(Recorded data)
▬▬▬

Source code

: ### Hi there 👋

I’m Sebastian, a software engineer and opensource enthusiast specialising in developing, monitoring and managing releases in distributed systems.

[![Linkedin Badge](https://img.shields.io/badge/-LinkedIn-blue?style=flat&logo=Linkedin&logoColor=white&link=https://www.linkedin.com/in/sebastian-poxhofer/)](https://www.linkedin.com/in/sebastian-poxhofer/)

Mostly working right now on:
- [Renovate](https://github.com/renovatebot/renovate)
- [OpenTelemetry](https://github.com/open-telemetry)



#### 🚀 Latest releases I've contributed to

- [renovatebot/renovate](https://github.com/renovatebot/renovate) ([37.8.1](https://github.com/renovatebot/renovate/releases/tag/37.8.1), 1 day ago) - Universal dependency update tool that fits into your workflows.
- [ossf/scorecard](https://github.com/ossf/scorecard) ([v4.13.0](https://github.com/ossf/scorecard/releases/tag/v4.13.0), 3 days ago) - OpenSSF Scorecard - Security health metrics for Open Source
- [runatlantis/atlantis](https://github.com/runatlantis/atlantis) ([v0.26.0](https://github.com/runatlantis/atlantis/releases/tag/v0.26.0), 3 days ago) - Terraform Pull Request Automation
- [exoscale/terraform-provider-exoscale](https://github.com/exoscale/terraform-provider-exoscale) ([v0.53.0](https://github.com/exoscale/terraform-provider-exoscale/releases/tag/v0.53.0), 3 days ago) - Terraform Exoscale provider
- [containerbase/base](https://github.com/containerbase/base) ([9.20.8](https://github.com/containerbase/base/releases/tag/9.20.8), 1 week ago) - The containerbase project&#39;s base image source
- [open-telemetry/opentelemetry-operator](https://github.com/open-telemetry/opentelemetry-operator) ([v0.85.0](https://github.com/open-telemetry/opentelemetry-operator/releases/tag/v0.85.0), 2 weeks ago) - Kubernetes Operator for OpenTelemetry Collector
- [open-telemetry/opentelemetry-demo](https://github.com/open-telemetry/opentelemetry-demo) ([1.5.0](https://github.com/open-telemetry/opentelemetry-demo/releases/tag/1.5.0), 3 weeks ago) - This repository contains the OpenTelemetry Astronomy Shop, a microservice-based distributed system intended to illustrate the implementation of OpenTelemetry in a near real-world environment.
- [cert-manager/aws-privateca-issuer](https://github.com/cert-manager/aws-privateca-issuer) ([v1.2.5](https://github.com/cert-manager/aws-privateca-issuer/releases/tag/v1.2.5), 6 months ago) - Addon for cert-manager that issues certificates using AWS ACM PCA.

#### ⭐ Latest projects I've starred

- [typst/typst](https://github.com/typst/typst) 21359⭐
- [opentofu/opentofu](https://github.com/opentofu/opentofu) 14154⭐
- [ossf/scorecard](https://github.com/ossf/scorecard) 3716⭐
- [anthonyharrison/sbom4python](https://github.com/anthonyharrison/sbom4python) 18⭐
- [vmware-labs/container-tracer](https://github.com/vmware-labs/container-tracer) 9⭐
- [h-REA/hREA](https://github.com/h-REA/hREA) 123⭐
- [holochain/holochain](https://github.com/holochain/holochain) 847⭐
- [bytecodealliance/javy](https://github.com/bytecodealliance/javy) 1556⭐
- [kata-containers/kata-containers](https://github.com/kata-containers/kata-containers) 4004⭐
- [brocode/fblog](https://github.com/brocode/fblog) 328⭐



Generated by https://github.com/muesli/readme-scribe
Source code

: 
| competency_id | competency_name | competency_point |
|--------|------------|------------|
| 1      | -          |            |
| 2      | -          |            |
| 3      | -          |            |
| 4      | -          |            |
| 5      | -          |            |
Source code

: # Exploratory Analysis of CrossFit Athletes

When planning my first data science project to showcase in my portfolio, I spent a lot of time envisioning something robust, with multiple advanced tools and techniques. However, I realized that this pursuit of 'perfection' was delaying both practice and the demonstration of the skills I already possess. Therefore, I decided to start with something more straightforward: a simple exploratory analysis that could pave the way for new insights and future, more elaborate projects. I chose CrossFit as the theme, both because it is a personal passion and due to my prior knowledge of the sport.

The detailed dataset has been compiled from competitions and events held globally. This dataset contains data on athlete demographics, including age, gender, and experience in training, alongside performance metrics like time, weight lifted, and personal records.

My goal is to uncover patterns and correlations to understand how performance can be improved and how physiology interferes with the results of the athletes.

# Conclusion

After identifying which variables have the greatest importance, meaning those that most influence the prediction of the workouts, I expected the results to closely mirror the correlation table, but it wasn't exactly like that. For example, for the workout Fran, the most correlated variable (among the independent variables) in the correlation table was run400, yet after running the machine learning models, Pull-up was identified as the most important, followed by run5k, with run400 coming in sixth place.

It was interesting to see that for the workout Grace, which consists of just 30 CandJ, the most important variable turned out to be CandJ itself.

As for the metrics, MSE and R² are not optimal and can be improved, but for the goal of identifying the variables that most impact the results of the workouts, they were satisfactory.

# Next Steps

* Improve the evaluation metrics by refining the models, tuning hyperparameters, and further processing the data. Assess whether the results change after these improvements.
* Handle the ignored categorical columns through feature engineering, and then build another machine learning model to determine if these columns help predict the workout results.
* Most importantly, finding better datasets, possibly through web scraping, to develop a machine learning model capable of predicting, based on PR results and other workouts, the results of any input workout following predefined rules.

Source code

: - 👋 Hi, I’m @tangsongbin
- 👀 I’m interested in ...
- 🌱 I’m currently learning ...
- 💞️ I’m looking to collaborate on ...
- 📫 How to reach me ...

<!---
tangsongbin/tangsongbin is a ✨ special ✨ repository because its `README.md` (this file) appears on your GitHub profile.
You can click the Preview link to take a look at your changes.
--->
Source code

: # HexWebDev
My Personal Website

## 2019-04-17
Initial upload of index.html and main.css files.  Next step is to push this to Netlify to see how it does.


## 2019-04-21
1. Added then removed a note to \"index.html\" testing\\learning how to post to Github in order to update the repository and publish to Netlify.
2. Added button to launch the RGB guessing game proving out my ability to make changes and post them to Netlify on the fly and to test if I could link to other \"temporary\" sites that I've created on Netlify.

▬▬▬

> _EXERCISE AIM_
Say how many lines in the records contain the string "Netlify", and say nothing else.

> _SOLUTION BELOW_
3